Transcribe the entries, keeping every character the same.

Top of Source records

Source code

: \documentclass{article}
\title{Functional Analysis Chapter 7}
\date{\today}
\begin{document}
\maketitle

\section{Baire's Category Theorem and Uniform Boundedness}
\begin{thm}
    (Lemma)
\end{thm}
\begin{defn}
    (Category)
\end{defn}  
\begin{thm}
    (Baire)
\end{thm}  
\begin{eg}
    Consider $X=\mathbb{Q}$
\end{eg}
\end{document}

Bottom of Source records

Solution for this problem:
Source code

: \documentclass{article}
\title{Functional Analysis Chapter 7}
\date{\today}
\begin{document}
\maketitle

\section{Baire's Category Theorem and Uniform Boundedness}
\begin{thm}
    (Lemma)
\end{thm}
\begin{defn}
    (Category)
\end{defn}  
\begin{thm}
    (Baire)
\end{thm}  
\begin{eg}
    Consider $X=\mathbb{Q}$
\end{eg}
\end{document}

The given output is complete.